松岡正剛『日本文化の核心』を読む

 松岡正剛『日本文化の核心』(講談社現代新書)を読む。カバーに「松岡日本論」の集大成とある。いくつかの新聞の書評で絶賛されていたと思うが、その記事が見当たらない。
 松岡は古代からの日本の文化を取り上げて、それを編集して松岡日本論を提出する。それは加藤周一『日本文学史序説』や司馬遼太郎『この国のかたち』を思い出させた。加藤は文学を題材にしているし体系的だ。司馬はきままにテーマを選んで書いていた。それらに比べると松岡は一応体系的だが、各項目を自由にピックアップしていて、ほとんど恣意的な選択かと思えるくらいだ。
 それだけに取り上げるテーマは独創的で参考になることも多い。ただきちんとした裏付けを欠いたまま言いきっていることも多く、読んでいて落ち着かない。
 松岡は日本の稲作に関して直播きではなく苗代を挟んだことが日本の画期的なイノベーションだったと書いている。この苗代を挟んだ耕筰は田植えのことだが、それは日本の発明ではない。最初から田植えという栽培方法が中国から伝わってきたものだ。池橋宏『稲作の起源』(講談社選書メチエ)にそのことが詳しく書かれている。

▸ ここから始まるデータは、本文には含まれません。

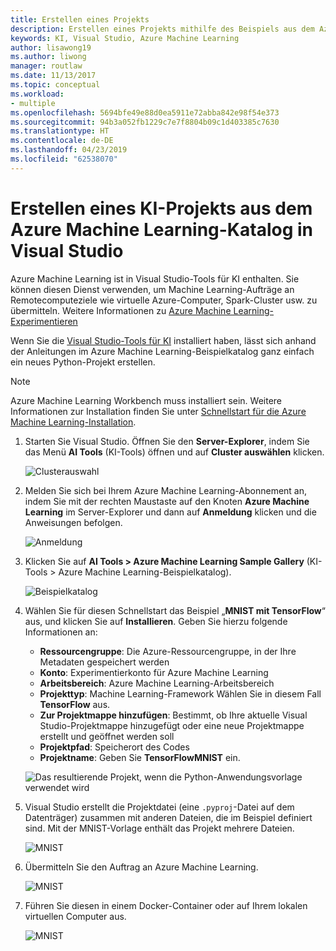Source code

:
 ```yaml
---
title: Erstellen eines Projekts
description: Erstellen eines Projekts mithilfe des Beispiels aus dem Azure Machine Learning-Katalog
keywords: KI, Visual Studio, Azure Machine Learning
author: lisawong19
ms.author: liwong
manager: routlaw
ms.date: 11/13/2017
ms.topic: conceptual
ms.workload:
- multiple
ms.openlocfilehash: 5694bfe49e88d0ea5911e72abba842e98f54e373
ms.sourcegitcommit: 94b3a052fb1229c7e7f8804b09c1d403385c7630
ms.translationtype: HT
ms.contentlocale: de-DE
ms.lasthandoff: 04/23/2019
ms.locfileid: "62538070"
---
```

# <a name="create-an-ai-project-from-the-azure-machine-learning-gallery-in-visual-studio"></a>Erstellen eines KI-Projekts aus dem Azure Machine Learning-Katalog in Visual Studio

Azure Machine Learning ist in Visual Studio-Tools für KI enthalten. Sie können diesen Dienst verwenden, um Machine Learning-Aufträge an Remotecomputeziele wie virtuelle Azure-Computer, Spark-Cluster usw. zu übermitteln. Weitere Informationen zu [Azure Machine Learning-Experimentieren](https://docs.microsoft.com/azure/machine-learning/preview/experimentation-service-configuration)

Wenn Sie die [Visual Studio-Tools für KI](installation.md) installiert haben, lässt sich anhand der Anleitungen im Azure Machine Learning-Beispielkatalog ganz einfach ein neues Python-Projekt erstellen.

> [!NOTE]
> Azure Machine Learning Workbench muss installiert sein. Weitere Informationen zur Installation finden Sie unter [Schnellstart für die Azure Machine Learning-Installation](https://docs.microsoft.com/azure/machine-learning/preview/quickstart-installation).

1. Starten Sie Visual Studio. Öffnen Sie den **Server-Explorer**, indem Sie das Menü **AI Tools** (KI-Tools) öffnen und auf **Cluster auswählen** klicken.

    ![Clusterauswahl](media/create-project-gallery/select-cluster.png)

2. Melden Sie sich bei Ihrem Azure Machine Learning-Abonnement an, indem Sie mit der rechten Maustaste auf den Knoten **Azure Machine Learning** im Server-Explorer und dann auf **Anmeldung** klicken und die Anweisungen befolgen.

    ![Anmeldung](media/create-project-gallery/azureml-login.png)

3. Klicken Sie auf **AI Tools > Azure Machine Learning Sample Gallery** (KI-Tools > Azure Machine Learning-Beispielkatalog).

    ![Beispielkatalog](media/create-project-gallery/gallery.png)

4. Wählen Sie für diesen Schnellstart das Beispiel „**MNIST mit TensorFlow**“ aus, und klicken Sie auf **Installieren**. Geben Sie hierzu folgende Informationen an:

   - **Ressourcengruppe**: Die Azure-Ressourcengruppe, in der Ihre Metadaten gespeichert werden
   - **Konto**: Experimentierkonto für Azure Machine Learning
   - **Arbeitsbereich**: Azure Machine Learning-Arbeitsbereich
   - **Projekttyp**: Machine Learning-Framework Wählen Sie in diesem Fall **TensorFlow** aus.
   - **Zur Projektmappe hinzufügen**: Bestimmt, ob Ihre aktuelle Visual Studio-Projektmappe hinzugefügt oder eine neue Projektmappe erstellt und geöffnet werden soll
   - **Projektpfad**: Speicherort des Codes
   - **Projektname**: Geben Sie **TensorFlowMNIST** ein.

   ![Das resultierende Projekt, wenn die Python-Anwendungsvorlage verwendet wird](media/create-project-gallery/new-AzureSampleProject.png)

5. Visual Studio erstellt die Projektdatei (eine `.pyproj`-Datei auf dem Datenträger) zusammen mit anderen Dateien, die im Beispiel definiert sind. Mit der MNIST-Vorlage enthält das Projekt mehrere Dateien.

    ![MNIST](media/create-project-gallery/azml-mnist.png)

6. Übermitteln Sie den Auftrag an Azure Machine Learning.

    ![MNIST](media/create-project-gallery/submit-azml.png)

7. Führen Sie diesen in einem Docker-Container oder auf Ihrem lokalen virtuellen Computer aus.

    ![MNIST](media/create-project-gallery/azml-local.png)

 池橋は元農林水産省水稲の育種の研究者だった。その経歴から、1年生の野生イネが湿地に種子で播かれて栽培化されるということが現実的でないこと。水田は特殊な栽培方法であり、焼畑から自然に水田が出来たと考えることは難しいこと。稲の変化の筋道は、野生イネ―水稲陸稲であって、陸稲から水稲に戻ることはほとんど不可能であること、等を指摘する。
 結論として池橋は、栽培イネは中国長江下流域で根菜農耕文化から生まれたとする。住居の周囲の池に植えたサトイモとともに多年性の野生イネが選抜され、サトイモ同様に株分けされる。これが田植えの始まりなのだ。池の多年性イネの株分け、ここから水田での田植えという不思議な栽培形態へはほんの一歩だ。
 松岡は、日本人が直播きの種籾をそのまま育てずに、いったん苗代で苗にして、それから田植えで「植えなおす」という工夫が、日本的でイノベーティブな方法だと説く。日本がグローバルスタンダードの技術やルールをそのまま鵜呑みにして直接つかうのではなく、いったん「日本化のための下地」をつくって工夫しなおすほうがいいという、けっこう重大なヒントを告げているのではないかと思うと続ける。
 古代日本は「倭」と言った。中国がそう呼んでいたからだ。この倭に「やまと」の読みを当てた。それを8世紀前後に日本と自称するようになった。この辺りは白村江で倭が大敗して倭の統治主体が代わったからだと考えるのが分かりやすい。九州王朝と近畿王朝の交替だ。「倭の五王」問題はこれ以外解決できない。
 後半になるほど恣意的な選択の印象が強くなる。加藤周一司馬遼太郎の緻密な論理展開が懐かしくなる。しばらく松岡を読むことはないだろう。